When I first started practicing yoga I had not idea that there was so much depth. All I knew was that I wanted to live a more peaceful life and I thought yoga would lead me there. Years later, I can say for certain that yoga is a path of inner peace and if you want to experience a more peaceful life, just keep practicing.

But, there is an unspoken invitation to explore the more philosophical foundations of the practice. This isn’t something I took too immediately. One thing that I loved about yoga was how much of a sanctuary it felt like from the sometimes divisive morality of organized religion. In those initial stages of my journey all I really wanted to feel my body and dive into the world of asana. After a few years of being honestly obsessed with the yoga poses I felt the inclination to learn more about traditional yoga philosophy. I started with the Yoga Sūtras, which wasn’t an easy task. The pithy aphorisms that comprise this text are not easily decipherable to the novice. So I began with chanting and later explored various commentaries. While I am by no means a Sanskrit scholar or even a scholar of sacred yoga texts, my studies opened up a door to translate the lessons learned on the yoga mat to ordinary life. This week’s Yogi Assignment is based on the a practical application of the Niyamas.

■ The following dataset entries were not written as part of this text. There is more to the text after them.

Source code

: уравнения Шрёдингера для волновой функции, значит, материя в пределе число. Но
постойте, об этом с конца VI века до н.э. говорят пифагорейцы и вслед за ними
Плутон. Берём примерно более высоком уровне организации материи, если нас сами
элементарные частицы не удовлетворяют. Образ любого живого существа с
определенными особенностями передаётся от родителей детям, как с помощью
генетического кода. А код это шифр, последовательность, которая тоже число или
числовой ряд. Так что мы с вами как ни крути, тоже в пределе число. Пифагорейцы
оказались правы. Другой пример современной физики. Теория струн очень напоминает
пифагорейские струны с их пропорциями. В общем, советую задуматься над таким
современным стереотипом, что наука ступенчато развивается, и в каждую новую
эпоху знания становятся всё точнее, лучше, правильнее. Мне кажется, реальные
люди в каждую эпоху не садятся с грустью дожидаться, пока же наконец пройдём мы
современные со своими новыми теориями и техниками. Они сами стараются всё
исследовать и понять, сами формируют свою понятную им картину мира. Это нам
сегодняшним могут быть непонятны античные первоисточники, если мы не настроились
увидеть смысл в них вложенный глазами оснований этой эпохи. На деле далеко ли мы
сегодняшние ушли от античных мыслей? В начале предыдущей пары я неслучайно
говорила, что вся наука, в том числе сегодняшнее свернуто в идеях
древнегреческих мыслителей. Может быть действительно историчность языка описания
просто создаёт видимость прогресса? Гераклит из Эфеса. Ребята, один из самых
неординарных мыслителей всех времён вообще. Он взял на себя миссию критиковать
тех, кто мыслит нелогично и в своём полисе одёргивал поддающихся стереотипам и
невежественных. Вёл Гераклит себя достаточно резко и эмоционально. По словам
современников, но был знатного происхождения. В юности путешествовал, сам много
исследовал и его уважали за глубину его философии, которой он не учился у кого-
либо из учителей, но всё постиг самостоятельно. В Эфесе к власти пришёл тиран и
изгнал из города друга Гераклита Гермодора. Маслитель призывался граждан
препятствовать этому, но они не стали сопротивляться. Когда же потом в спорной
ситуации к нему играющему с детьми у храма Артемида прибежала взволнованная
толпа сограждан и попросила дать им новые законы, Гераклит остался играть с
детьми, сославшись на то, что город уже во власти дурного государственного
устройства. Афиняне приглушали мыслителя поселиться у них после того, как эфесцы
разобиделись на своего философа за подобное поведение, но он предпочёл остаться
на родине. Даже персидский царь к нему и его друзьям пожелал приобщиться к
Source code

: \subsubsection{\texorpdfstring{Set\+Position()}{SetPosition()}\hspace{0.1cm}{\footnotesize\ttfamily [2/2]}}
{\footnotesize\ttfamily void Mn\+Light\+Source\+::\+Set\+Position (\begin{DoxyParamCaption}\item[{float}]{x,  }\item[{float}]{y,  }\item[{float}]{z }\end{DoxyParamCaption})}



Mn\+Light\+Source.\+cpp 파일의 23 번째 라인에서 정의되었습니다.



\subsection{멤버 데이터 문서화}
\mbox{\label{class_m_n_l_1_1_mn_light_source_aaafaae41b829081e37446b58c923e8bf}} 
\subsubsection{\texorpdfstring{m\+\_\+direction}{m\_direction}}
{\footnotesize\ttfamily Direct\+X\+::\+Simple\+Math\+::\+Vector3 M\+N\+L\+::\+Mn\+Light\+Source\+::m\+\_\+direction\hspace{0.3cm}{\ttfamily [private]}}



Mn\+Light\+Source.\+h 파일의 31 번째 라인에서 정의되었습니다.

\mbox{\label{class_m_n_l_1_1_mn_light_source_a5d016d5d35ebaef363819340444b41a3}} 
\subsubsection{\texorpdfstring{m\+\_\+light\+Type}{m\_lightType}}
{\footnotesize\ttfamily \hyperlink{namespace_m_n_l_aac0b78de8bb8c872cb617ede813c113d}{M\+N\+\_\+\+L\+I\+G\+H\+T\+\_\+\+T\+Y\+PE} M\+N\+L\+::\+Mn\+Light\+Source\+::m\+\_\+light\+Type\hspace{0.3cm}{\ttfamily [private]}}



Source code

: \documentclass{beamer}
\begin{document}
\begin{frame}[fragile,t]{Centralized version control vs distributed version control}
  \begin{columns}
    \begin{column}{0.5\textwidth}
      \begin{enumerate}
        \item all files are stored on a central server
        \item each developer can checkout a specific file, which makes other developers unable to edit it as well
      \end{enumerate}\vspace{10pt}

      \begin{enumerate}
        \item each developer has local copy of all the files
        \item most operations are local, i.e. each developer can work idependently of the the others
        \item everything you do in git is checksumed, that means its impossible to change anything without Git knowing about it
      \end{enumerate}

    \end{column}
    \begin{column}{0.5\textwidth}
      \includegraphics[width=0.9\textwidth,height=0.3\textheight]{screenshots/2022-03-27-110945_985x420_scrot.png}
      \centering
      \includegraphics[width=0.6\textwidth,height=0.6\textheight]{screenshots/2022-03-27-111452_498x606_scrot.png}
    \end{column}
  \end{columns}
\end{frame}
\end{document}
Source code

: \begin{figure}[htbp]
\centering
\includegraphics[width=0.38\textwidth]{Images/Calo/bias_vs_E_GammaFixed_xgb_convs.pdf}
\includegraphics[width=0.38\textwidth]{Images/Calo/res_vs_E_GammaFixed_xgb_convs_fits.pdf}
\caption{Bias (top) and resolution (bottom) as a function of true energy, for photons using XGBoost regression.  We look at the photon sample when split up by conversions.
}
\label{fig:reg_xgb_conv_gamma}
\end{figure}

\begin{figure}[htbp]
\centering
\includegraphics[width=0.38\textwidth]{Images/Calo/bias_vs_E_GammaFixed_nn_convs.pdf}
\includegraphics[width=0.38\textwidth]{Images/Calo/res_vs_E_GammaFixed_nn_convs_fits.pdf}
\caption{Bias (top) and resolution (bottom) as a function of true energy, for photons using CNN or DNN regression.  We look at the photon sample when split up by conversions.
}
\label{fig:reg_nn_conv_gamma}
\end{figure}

Patañjali’s Yoga Sūtras outline five Niyamas in the second limb of the eight-limbed path known as Ashtanga Yoga. A good way to think about these five precepts is to frame them as observances that you as a yoga practitioner take on in order to optimize your practice. Sometimes the Niyamas are called the list of “do’s” in opposition to the list of “don’ts” that you find in the Yamas (for more about the Yamas, see my blog from last week). But, rather than a list of things to be done and checked off, the idea is to make each of the Niyamas as personal and relevant as possible to your daily life. I see the Yamas as the moral and ethical guidelines for how the yogi ideally acts in society and in relationship to others and the Niyamas as the same outline for how the yogi treats oneself. The Niyamas are observances that can be done in silence and quiet without much fanfare. Most, if not all, are best done as a solitary pursuit in the realms of the inner body and mind. If any of the Niymasa are performative and done for worldly praise, then they miss the mark. Whereas the outer marking of Yamas are evident in lifestyle choices, the Niyamas are more subtle. I always say that the true journey of yoga happens internally and that the practice is a walk taken in hand in hand with God. In this way, neither the Yamas or Niyamas are meant to be weaponized as scales of judgement to cast shade on yogis for what appears to be the success or failure to execute these guidelines according to a standardized level. Instead, each of the Yamas and Niyamas is a ceaseless personal process of deep introspection that perpetually evolves. Instead the goal of the Yamas and Niyamas is to keep the yogi humble and committed to personal practice.

Niyama: Śaucha
Definition: Cleanliness, Purity
Practice: Traditionally the principle of śaucha is applied to body, mind and speech. Body can be taken to include not only one’s own physical body but the environment that one occupies, both in terms of living space and world. Mind implies the type of thoughts that dominate the inner world. Speech usually indicates responsibility for every word spoken, in terms of both intention and effect. This one principle has the power to radically change your life is applied with diligence. For today, I encourage you to choose one aspect of śaucha that you find inspired to apply in your life. Perhaps you feel motivated to clean out an old closet or sweep the floor. Or, maybe it’s time to clean out your thoughts and replace destructive self-hate with positive affirmations. Lastly, consider being mindful about your speech and drop all gossipy or snarky comments, whether written or spoken.

Niyama: Santosa
Definition: Contentment, Acceptance, Optimism
Practice: Some people resist practicing Santosa because they think that being content and accepting of what is pardons injustice and normalizes grievous actions taken by others. Or, other still feel like optimism is spiritual bypassing that ignores reality in favor or plastic positive thinking. Santosa couldn’t be further from this. So often we run from inconvenient truths and try to avoid situations that bring up discomfort. Acceptance in this context implies the willingness to see clearly and truly and go into places that scare you. If there is injustice in the world or if harmful actions have been taken, the teaching of Santosa willingly acknowledges this fact and see it with a heart full of love. If there is something in your life that you need to acknowledge but you are avoiding it, Santosa encourages you to be plainly honest with yourself. Without that first step of honesty, healing cannot take place. For example, you never admit to yourself that you’re exhausted or burnt out, then you will not take the steps needed to heal. Similarly, if a society cannot see its own injustice then it will never take the steps necessary to create true equality.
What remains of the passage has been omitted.